_WHAT YOU WILL DO_: Exact copy, no pictures: restate each entry below word for word.
----- STORED DATA -----
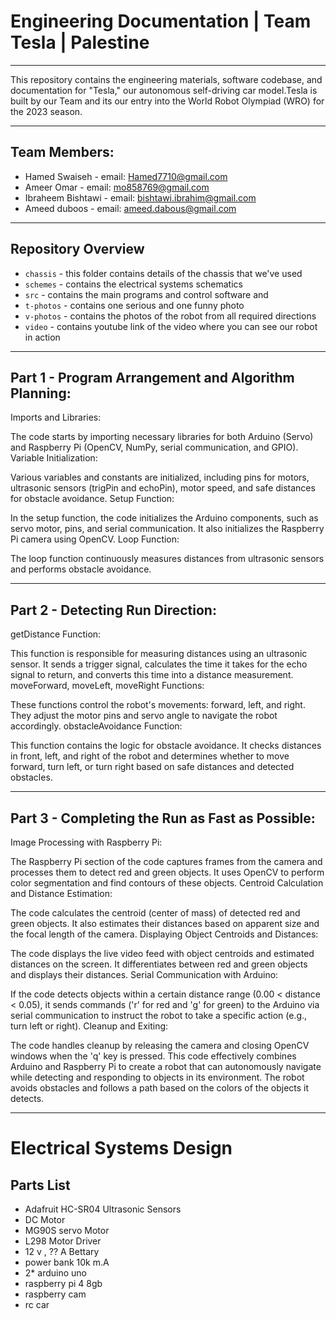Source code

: # Engineering Documentation | Team Tesla | Palestine
----

This repository contains the engineering materials, software codebase, and documentation for "Tesla," our autonomous self-driving car model.Tesla is built by our Team  and its our entry into the World Robot Olympiad (WRO) for the 2023 season.

----

## Team Members:

- Hamed Swaiseh - email: <Hamed7710@gmail.com>
- Ameer Omar - email: <mo858769@gmail.com>
- Ibraheem Bishtawi - email: <bishtawi.ibrahim@gmail.com>
- Ameed duboos - email: <ameed.dabous@gmail.com>

----

## Repository Overview


+ `chassis` - this folder contains details of the chassis that we've used
+ `schemes` - contains the electrical systems schematics 
+ `src` - contains the main programs and control software and 
+ `t-photos` - contains one serious and one funny photo
+ `v-photos` - contains the photos of the robot from all required directions
+ `video` - contains youtube link of the video where you can see our robot in action
----
## Part 1 - Program Arrangement and Algorithm Planning:
Imports and Libraries:

The code starts by importing necessary libraries for both Arduino (Servo) and Raspberry Pi (OpenCV, NumPy, serial communication, and GPIO).
Variable Initialization:

Various variables and constants are initialized, including pins for motors, ultrasonic sensors (trigPin and echoPin), motor speed, and safe distances for obstacle avoidance.
Setup Function:

In the setup function, the code initializes the Arduino components, such as servo motor, pins, and serial communication. It also initializes the Raspberry Pi camera using OpenCV.
Loop Function:

The loop function continuously measures distances from ultrasonic sensors and performs obstacle avoidance.



----
## Part 2 - Detecting Run Direction:
getDistance Function:

This function is responsible for measuring distances using an ultrasonic sensor. It sends a trigger signal, calculates the time it takes for the echo signal to return, and converts this time into a distance measurement.
moveForward, moveLeft, moveRight Functions:

These functions control the robot's movements: forward, left, and right. They adjust the motor pins and servo angle to navigate the robot accordingly.
obstacleAvoidance Function:

This function contains the logic for obstacle avoidance. It checks distances in front, left, and right of the robot and determines whether to move forward, turn left, or turn right based on safe distances and detected obstacles.


----
## Part 3 - Completing the Run as Fast as Possible:
Image Processing with Raspberry Pi:

The Raspberry Pi section of the code captures frames from the camera and processes them to detect red and green objects. It uses OpenCV to perform color segmentation and find contours of these objects.
Centroid Calculation and Distance Estimation:

The code calculates the centroid (center of mass) of detected red and green objects. It also estimates their distances based on apparent size and the focal length of the camera.
Displaying Object Centroids and Distances:

The code displays the live video feed with object centroids and estimated distances on the screen. It differentiates between red and green objects and displays their distances.
Serial Communication with Arduino:

If the code detects objects within a certain distance range (0.00 < distance < 0.05), it sends commands ('r' for red and 'g' for green) to the Arduino via serial communication to instruct the robot to take a specific action (e.g., turn left or right).
Cleanup and Exiting:

The code handles cleanup by releasing the camera and closing OpenCV windows when the 'q' key is pressed.
This code effectively combines Arduino and Raspberry Pi to create a robot that can autonomously navigate while detecting and responding to objects in its environment. The robot avoids obstacles and follows a path based on the colors of the objects it detects.







----



# Electrical Systems Design



## Parts List

+ Adafruit HC-SR04 Ultrasonic Sensors
+ DC Motor
+ MG90S servo Motor
+ L298 Motor Driver
+ 12 v , ?? A Bettary
+ power bank 10k m.A
+ 2* arduino uno
+ raspberry pi 4 8gb
+ raspberry cam
+ rc car




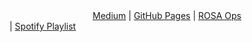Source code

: <center><a href=https://medium.com/@MrHallway>Medium</a> | <a href=https://mrhallway0.github.io>GitHub Pages</a> | <a href=https://github.com/ROSA-Ops>ROSA Ops</a></center> | <a href=https://open.spotify.com/user/o2grkvisqyfhs2oj05mu7amo3>Spotify Playlist</a>
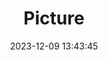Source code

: ---
weight: 1
images:
- /images/edited/118.jpeg
title: Picture
date: 2023-12-09 13:43:45
tags: [luminar neo,work,car,truck]
---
-----
_WRITTEN SOLUTION_:
Source code

: # Engineering Documentation | Team Tesla | Palestine
----

This repository contains the engineering materials, software codebase, and documentation for "Tesla," our autonomous self-driving car model.Tesla is built by our Team  and its our entry into the World Robot Olympiad (WRO) for the 2023 season.

----

## Team Members:

- Hamed Swaiseh - email: <Hamed7710@gmail.com>
- Ameer Omar - email: <mo858769@gmail.com>
- Ibraheem Bishtawi - email: <bishtawi.ibrahim@gmail.com>
- Ameed duboos - email: <ameed.dabous@gmail.com>

----

## Repository Overview


+ `chassis` - this folder contains details of the chassis that we've used
+ `schemes` - contains the electrical systems schematics 
+ `src` - contains the main programs and control software and 
+ `t-photos` - contains one serious and one funny photo
+ `v-photos` - contains the photos of the robot from all required directions
+ `video` - contains youtube link of the video where you can see our robot in action
----
## Part 1 - Program Arrangement and Algorithm Planning:
Imports and Libraries:

The code starts by importing necessary libraries for both Arduino (Servo) and Raspberry Pi (OpenCV, NumPy, serial communication, and GPIO).
Variable Initialization:

Various variables and constants are initialized, including pins for motors, ultrasonic sensors (trigPin and echoPin), motor speed, and safe distances for obstacle avoidance.
Setup Function:

In the setup function, the code initializes the Arduino components, such as servo motor, pins, and serial communication. It also initializes the Raspberry Pi camera using OpenCV.
Loop Function:

The loop function continuously measures distances from ultrasonic sensors and performs obstacle avoidance.



----
## Part 2 - Detecting Run Direction:
getDistance Function:

This function is responsible for measuring distances using an ultrasonic sensor. It sends a trigger signal, calculates the time it takes for the echo signal to return, and converts this time into a distance measurement.
moveForward, moveLeft, moveRight Functions:

These functions control the robot's movements: forward, left, and right. They adjust the motor pins and servo angle to navigate the robot accordingly.
obstacleAvoidance Function:

This function contains the logic for obstacle avoidance. It checks distances in front, left, and right of the robot and determines whether to move forward, turn left, or turn right based on safe distances and detected obstacles.


----
## Part 3 - Completing the Run as Fast as Possible:
Image Processing with Raspberry Pi:

The Raspberry Pi section of the code captures frames from the camera and processes them to detect red and green objects. It uses OpenCV to perform color segmentation and find contours of these objects.
Centroid Calculation and Distance Estimation:

The code calculates the centroid (center of mass) of detected red and green objects. It also estimates their distances based on apparent size and the focal length of the camera.
Displaying Object Centroids and Distances:

The code displays the live video feed with object centroids and estimated distances on the screen. It differentiates between red and green objects and displays their distances.
Serial Communication with Arduino:

If the code detects objects within a certain distance range (0.00 < distance < 0.05), it sends commands ('r' for red and 'g' for green) to the Arduino via serial communication to instruct the robot to take a specific action (e.g., turn left or right).
Cleanup and Exiting:

The code handles cleanup by releasing the camera and closing OpenCV windows when the 'q' key is pressed.
This code effectively combines Arduino and Raspberry Pi to create a robot that can autonomously navigate while detecting and responding to objects in its environment. The robot avoids obstacles and follows a path based on the colors of the objects it detects.







----



# Electrical Systems Design



## Parts List

+ Adafruit HC-SR04 Ultrasonic Sensors
+ DC Motor
+ MG90S servo Motor
+ L298 Motor Driver
+ 12 v , ?? A Bettary
+ power bank 10k m.A
+ 2* arduino uno
+ raspberry pi 4 8gb
+ raspberry cam
+ rc car




Source code

: <center><a href=https://medium.com/@MrHallway>Medium</a> | <a href=https://mrhallway0.github.io>GitHub Pages</a> | <a href=https://github.com/ROSA-Ops>ROSA Ops</a></center> | <a href=https://open.spotify.com/user/o2grkvisqyfhs2oj05mu7amo3>Spotify Playlist</a>
Source code

: ---
weight: 1
images:
- /images/edited/118.jpeg
title: Picture
date: 2023-12-09 13:43:45
tags: [luminar neo,work,car,truck]
---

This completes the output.